What cost savings does Prompt Caching provide? A) 50% reduction on all calls
B) Zero savings
C) 90% reduction on all tokens
D) 90% reduction on cache reads (25% premium on writes)
Prompt Caching (90% read savings)
vs
Batch API (50% discount, high latency).
An engineer suggests using Message Batches API for all support interactions to save 50%.
Why is this problematic? A) Does not support conversation history
B) Customer support is blocking/real-time; Batch API has no SLA (up to 24h)
C) Only supports English
D) Maximum 100 requests per batch
Batch API = non-blocking/offline.
Real-time API = user-facing/blocking workflows.
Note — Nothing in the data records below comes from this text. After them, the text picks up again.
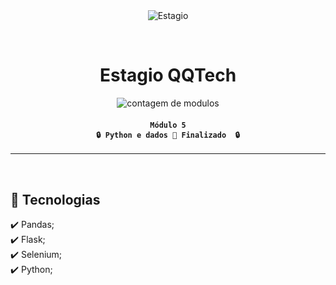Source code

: <div align="center" id="top"> 
  <img src="https://queroquero.hublocal.com.br/ugloavuw/2022/11/logo.png" alt="Estagio" />

  &#xa0;
</div>

<h1 align="center">
	Estagio QQTech
</h1>

<p align="center">
  <img alt="contagem de modulos" src="https://img.shields.io/badge/modulo_5-finalizado-green">
</p>

<!-- Status -->

<h4 align="center"> 
	
	Módulo 5
	🔒 Python e dados 🚀 Finalizado  🔒
</h4> 

<hr>

<br>

## :rocket: Tecnologias ##

:heavy_check_mark: Pandas;\
:heavy_check_mark: Flask;\
:heavy_check_mark: Selenium;\
:heavy_check_mark: Python;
Medical claims system occasionally extracts wrong procedure code.
Most effective reliability layer? A) Ask Claude to double-check
B) Use second model and compare
C) Programmatic cross-referencing against known database
D) Add more prompt detail
For critical fields, validate programmatically against authoritative sources.
A 50-turn conversation exists. User wants to explore two alternative strategies simultaneously while preserving full history.
Correct approach? A) Use fork_session=True twice
B) Two new sessions with summary
C) Process sequentially in same session
D) Use Message Batches API
Fork sessions for parallel exploration with shared exact history.
What improves observability in agentic systems? A) Logs and metrics
B) Larger models
C) More tools
D) Longer prompts
You can’t fix what you can’t see.
What is the key principle for reliable agentic systems? A) Perfect prompts
B) System design + layered safeguards
C) Larger models
D) More data
Reliability is engineered, not prompted. Build defense in depth.